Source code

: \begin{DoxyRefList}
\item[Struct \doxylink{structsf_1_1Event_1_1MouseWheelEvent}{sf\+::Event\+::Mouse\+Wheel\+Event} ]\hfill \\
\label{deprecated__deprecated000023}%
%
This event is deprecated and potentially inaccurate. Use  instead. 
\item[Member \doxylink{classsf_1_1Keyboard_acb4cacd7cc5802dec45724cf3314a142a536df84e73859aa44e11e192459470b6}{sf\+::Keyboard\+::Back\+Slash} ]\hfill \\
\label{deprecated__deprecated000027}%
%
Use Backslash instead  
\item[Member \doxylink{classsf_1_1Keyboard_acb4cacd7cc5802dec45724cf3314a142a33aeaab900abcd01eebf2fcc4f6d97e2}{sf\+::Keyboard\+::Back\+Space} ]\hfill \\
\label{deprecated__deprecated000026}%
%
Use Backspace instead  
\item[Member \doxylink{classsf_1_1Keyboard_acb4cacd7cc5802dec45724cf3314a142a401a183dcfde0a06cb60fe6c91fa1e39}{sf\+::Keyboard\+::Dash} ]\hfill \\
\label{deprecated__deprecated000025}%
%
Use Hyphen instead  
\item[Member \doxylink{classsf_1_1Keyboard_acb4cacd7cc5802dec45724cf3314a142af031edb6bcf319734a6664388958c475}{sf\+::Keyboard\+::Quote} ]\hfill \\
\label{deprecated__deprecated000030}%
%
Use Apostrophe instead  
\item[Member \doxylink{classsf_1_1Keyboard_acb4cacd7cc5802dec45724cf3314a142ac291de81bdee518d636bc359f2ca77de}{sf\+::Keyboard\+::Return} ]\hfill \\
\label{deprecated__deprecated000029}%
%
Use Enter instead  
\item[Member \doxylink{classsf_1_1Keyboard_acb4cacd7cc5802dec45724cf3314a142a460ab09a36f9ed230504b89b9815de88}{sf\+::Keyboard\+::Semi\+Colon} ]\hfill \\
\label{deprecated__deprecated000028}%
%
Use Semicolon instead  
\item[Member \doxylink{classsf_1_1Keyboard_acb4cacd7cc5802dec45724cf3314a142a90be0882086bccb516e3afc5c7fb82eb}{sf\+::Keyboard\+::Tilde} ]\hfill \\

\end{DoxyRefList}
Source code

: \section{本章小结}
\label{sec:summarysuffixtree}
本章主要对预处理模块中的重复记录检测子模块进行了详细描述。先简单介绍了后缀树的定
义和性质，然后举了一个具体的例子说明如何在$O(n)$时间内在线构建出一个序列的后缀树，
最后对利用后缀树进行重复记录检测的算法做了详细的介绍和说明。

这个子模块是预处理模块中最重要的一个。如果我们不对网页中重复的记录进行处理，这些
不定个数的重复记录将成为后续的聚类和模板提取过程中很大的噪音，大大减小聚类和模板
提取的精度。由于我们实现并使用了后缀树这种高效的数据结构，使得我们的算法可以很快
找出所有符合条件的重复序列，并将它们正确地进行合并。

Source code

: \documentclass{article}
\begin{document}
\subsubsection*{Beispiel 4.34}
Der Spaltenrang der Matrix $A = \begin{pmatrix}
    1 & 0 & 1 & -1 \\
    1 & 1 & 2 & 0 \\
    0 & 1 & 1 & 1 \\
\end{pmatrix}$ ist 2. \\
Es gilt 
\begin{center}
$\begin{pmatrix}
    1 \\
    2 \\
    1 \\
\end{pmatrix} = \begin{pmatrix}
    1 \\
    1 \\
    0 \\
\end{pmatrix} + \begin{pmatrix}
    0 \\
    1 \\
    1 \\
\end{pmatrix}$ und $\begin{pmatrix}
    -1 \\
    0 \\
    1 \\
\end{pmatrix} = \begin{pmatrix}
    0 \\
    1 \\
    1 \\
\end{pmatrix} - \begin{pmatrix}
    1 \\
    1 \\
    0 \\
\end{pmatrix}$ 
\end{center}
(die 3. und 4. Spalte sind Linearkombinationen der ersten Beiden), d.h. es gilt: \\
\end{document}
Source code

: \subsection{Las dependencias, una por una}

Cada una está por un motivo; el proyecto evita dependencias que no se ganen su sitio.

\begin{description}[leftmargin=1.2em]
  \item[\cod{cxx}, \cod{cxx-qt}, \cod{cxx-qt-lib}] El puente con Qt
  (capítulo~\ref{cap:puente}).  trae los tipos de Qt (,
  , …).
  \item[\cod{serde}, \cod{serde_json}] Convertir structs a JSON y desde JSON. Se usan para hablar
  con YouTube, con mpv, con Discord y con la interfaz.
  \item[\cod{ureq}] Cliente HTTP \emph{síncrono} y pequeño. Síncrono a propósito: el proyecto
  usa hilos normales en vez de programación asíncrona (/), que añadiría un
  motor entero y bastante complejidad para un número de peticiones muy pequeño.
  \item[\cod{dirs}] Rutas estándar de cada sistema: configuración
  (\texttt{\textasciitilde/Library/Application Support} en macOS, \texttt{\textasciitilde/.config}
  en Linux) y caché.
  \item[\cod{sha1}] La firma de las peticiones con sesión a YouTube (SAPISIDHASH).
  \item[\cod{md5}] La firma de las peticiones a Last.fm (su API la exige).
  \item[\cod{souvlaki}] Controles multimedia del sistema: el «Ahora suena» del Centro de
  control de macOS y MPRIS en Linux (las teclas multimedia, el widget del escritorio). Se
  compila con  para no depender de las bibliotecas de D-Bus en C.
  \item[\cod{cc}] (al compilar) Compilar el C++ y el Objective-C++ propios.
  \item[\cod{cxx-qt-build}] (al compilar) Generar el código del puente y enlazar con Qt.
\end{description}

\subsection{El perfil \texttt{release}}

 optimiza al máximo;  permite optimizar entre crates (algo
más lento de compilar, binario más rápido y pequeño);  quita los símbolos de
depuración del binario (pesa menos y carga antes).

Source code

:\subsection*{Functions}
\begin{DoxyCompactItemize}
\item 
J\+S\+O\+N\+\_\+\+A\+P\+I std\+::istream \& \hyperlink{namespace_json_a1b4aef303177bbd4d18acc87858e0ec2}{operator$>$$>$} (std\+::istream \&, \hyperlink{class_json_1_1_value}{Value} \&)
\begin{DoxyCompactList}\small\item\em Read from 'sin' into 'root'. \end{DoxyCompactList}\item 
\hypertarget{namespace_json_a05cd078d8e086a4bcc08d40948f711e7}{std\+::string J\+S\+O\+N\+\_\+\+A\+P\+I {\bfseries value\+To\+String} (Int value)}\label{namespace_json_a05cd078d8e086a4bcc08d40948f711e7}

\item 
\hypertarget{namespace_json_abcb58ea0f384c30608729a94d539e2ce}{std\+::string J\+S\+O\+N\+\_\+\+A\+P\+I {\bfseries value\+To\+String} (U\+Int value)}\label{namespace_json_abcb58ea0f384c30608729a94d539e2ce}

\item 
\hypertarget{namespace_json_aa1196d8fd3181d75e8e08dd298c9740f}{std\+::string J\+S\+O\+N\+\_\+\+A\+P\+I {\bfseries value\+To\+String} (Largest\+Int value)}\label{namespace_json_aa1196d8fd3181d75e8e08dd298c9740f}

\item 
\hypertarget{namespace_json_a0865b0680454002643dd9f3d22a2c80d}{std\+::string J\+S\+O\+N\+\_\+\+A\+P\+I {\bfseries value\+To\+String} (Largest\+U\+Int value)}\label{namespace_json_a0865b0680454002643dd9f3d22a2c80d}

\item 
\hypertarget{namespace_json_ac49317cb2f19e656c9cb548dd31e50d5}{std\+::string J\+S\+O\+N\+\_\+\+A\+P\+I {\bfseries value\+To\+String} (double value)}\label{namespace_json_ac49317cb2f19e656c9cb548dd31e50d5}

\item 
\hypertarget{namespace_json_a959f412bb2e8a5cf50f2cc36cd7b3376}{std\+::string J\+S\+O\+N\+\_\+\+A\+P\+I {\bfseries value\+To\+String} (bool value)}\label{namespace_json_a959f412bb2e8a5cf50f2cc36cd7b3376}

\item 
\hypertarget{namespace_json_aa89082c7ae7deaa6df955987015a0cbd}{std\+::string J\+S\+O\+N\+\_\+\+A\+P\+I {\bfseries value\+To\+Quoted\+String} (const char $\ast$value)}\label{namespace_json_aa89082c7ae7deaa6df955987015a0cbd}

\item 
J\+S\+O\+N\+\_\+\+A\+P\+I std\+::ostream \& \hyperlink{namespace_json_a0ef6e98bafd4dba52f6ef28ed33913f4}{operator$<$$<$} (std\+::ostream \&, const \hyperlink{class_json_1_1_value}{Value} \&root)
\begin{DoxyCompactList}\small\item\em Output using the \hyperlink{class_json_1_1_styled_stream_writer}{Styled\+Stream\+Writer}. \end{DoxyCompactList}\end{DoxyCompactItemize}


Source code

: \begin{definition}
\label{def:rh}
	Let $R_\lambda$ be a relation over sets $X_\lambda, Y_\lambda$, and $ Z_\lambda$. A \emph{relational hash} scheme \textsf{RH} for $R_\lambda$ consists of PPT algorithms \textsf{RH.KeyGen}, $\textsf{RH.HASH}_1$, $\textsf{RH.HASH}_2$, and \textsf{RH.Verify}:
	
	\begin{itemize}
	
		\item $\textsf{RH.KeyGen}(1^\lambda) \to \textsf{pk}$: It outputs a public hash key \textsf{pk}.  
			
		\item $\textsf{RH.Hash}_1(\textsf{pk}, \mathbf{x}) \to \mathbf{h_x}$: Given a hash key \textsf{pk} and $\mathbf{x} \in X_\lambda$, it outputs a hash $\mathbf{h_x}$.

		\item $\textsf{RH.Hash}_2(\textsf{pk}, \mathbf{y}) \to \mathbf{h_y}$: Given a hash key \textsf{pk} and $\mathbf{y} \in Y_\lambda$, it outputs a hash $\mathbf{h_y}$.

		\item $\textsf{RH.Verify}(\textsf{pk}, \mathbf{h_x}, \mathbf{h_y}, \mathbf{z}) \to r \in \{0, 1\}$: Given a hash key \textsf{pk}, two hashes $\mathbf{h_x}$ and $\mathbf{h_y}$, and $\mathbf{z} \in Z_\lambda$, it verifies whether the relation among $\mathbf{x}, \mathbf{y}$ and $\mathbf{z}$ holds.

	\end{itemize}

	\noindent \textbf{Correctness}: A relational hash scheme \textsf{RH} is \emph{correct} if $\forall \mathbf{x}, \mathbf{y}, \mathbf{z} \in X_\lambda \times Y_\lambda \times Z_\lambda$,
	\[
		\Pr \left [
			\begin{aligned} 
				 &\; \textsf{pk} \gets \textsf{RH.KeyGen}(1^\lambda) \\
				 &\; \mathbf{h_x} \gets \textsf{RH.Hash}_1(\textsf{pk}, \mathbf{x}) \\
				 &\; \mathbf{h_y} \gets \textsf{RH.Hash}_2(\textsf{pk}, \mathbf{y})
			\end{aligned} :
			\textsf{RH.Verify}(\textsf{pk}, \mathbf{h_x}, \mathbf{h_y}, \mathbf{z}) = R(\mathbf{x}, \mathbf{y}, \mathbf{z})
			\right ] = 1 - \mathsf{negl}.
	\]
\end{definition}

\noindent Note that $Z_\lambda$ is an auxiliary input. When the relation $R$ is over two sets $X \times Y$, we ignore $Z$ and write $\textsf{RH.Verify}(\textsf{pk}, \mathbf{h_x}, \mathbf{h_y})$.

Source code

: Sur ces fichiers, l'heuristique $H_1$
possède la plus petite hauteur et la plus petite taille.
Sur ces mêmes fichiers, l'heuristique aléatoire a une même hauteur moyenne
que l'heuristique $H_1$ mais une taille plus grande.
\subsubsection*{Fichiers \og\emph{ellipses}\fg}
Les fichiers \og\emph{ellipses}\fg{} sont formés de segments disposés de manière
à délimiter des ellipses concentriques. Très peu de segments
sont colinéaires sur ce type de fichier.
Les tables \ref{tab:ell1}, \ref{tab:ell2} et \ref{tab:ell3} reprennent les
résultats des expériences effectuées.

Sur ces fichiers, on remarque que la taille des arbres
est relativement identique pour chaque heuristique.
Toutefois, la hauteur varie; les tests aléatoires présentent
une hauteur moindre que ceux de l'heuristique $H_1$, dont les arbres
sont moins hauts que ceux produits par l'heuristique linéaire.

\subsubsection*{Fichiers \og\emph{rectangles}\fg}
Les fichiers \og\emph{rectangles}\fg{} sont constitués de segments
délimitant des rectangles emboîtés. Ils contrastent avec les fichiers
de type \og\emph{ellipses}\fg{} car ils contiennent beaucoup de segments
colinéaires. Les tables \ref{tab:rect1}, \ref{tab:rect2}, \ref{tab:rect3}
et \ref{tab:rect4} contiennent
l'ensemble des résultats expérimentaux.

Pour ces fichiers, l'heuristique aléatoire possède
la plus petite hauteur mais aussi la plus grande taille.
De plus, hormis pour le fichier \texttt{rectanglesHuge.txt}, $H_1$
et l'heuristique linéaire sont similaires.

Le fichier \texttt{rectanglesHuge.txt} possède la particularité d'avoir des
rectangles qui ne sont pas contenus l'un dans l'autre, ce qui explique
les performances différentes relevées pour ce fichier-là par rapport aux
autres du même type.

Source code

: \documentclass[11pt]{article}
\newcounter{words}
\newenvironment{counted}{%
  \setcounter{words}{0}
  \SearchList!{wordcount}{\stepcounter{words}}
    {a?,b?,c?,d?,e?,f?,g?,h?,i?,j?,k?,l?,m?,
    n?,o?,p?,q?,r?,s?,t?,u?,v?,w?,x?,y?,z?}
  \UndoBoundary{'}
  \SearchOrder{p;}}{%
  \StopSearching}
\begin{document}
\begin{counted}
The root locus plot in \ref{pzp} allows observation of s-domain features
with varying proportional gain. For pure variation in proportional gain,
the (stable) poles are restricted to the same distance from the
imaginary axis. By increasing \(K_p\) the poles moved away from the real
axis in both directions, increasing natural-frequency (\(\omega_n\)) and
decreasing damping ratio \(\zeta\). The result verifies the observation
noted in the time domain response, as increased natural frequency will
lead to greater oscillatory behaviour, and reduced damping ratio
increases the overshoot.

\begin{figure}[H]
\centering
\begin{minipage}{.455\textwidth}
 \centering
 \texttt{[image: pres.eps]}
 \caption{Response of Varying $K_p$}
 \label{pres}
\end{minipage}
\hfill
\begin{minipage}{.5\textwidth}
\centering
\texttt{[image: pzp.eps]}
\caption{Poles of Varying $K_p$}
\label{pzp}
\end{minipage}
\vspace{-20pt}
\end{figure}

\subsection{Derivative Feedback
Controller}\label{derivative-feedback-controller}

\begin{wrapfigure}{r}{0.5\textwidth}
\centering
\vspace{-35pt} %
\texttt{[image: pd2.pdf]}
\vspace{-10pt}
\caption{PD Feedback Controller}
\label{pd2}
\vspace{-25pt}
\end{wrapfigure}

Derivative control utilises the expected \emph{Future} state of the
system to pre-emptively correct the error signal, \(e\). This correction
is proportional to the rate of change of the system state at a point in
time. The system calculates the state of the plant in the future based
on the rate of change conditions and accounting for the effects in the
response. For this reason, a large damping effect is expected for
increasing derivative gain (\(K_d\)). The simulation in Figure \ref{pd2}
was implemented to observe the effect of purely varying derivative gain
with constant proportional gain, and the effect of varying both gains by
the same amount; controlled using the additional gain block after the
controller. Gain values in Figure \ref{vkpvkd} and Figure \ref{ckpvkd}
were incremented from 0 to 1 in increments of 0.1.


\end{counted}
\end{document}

◆ What is needed ◆
Each line of the material that has the word "noindent" belongs in the answer.

◆ Task result ◆
	\noindent \textbf{Correctness}: A relational hash scheme \textsf{RH} is \emph{correct} if $\forall \mathbf{x}, \mathbf{y}, \mathbf{z} \in X_\lambda \times Y_\lambda \times Z_\lambda$,
\noindent Note that $Z_\lambda$ is an auxiliary input. When the relation $R$ is over two sets $X \times Y$, we ignore $Z$ and write $\textsf{RH.Verify}(\textsf{pk}, \mathbf{h_x}, \mathbf{h_y})$.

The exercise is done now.